### AVAILABLE DATA
- - -

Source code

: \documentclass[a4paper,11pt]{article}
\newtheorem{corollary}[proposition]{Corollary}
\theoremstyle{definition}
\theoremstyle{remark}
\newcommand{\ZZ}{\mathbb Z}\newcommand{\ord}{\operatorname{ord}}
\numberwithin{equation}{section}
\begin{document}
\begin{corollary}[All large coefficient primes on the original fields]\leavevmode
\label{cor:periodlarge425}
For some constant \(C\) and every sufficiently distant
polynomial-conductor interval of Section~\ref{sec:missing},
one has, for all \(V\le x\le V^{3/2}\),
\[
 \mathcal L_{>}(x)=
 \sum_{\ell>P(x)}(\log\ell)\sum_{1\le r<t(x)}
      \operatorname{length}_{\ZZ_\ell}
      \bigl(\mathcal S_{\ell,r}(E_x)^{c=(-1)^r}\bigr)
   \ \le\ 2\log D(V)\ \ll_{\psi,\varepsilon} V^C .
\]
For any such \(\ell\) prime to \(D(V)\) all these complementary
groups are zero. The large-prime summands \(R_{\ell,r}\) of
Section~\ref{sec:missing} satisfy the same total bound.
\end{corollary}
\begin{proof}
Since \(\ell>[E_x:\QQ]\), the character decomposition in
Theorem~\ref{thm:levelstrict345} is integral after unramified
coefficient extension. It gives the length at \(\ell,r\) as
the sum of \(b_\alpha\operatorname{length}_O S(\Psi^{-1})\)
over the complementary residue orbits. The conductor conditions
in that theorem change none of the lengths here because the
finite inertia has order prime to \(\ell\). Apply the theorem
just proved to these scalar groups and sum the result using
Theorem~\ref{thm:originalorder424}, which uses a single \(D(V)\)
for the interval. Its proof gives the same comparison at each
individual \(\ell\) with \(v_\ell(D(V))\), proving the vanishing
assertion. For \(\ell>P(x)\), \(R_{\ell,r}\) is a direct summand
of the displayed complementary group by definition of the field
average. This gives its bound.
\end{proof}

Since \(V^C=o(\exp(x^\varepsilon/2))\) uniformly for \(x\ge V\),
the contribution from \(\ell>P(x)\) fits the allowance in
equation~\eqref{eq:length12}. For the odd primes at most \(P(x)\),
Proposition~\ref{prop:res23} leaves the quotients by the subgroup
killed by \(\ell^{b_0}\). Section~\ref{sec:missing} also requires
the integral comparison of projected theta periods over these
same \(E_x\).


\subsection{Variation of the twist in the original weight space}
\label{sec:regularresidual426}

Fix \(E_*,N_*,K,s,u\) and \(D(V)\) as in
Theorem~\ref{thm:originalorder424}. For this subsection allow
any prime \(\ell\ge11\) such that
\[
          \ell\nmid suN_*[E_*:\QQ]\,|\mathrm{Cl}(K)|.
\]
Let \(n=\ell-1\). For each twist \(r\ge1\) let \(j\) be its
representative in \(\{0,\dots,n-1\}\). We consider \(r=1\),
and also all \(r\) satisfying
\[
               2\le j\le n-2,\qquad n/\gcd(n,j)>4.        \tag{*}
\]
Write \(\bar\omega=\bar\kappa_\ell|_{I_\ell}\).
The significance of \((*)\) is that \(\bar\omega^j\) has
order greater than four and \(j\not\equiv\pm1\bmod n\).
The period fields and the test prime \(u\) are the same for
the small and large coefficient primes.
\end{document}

- - -

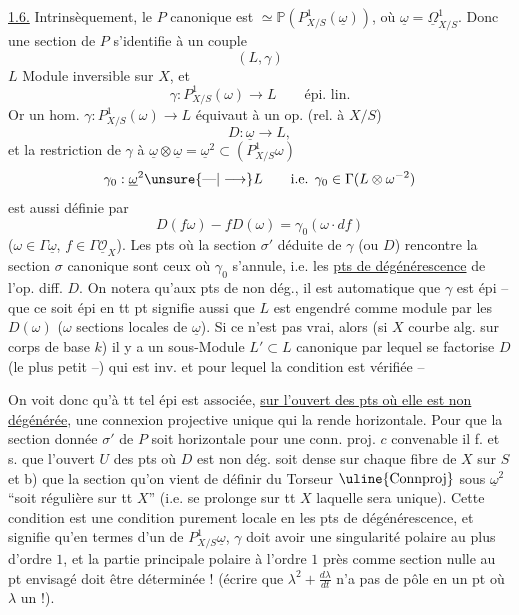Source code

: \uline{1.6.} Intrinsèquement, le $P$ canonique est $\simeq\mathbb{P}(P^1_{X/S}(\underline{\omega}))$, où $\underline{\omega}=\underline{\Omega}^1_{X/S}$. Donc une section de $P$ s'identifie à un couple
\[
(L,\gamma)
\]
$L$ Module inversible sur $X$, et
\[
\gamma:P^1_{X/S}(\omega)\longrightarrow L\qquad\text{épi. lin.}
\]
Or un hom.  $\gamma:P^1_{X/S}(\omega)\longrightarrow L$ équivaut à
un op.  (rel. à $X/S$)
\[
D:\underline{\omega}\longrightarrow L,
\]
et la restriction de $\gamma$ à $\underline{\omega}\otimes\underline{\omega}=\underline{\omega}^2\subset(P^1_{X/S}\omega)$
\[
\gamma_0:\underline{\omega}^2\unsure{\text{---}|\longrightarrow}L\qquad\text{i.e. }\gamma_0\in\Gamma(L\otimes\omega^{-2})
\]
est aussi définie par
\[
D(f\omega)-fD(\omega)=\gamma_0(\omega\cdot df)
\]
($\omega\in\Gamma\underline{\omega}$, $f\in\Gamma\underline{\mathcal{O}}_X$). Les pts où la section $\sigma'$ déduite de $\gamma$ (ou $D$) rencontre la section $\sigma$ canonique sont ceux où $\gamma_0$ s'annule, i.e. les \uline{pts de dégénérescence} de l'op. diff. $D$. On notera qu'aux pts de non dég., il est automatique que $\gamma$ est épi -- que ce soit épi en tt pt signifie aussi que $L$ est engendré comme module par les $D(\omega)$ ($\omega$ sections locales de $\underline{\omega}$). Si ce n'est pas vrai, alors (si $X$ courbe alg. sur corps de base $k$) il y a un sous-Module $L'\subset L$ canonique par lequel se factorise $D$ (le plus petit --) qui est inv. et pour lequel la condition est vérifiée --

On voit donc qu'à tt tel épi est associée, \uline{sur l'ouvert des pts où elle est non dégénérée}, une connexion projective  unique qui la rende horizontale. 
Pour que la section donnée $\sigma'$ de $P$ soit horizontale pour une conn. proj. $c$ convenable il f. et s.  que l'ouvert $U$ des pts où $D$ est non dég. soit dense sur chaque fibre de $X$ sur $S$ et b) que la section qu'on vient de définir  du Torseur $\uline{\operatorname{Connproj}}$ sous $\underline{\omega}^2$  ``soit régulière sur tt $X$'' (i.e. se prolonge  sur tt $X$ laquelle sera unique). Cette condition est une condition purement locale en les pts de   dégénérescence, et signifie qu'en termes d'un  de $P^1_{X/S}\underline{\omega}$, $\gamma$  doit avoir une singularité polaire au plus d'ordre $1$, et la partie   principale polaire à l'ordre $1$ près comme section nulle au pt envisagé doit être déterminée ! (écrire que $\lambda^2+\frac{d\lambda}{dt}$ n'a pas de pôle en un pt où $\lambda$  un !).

- - -

### AIM OF THE EXERCISE
Would you filter the records and copy out each line containing "conductor"?

### EXERCISE ANSWER
polynomial-conductor interval of Section~\ref{sec:missing},
over the complementary residue orbits. The conductor conditions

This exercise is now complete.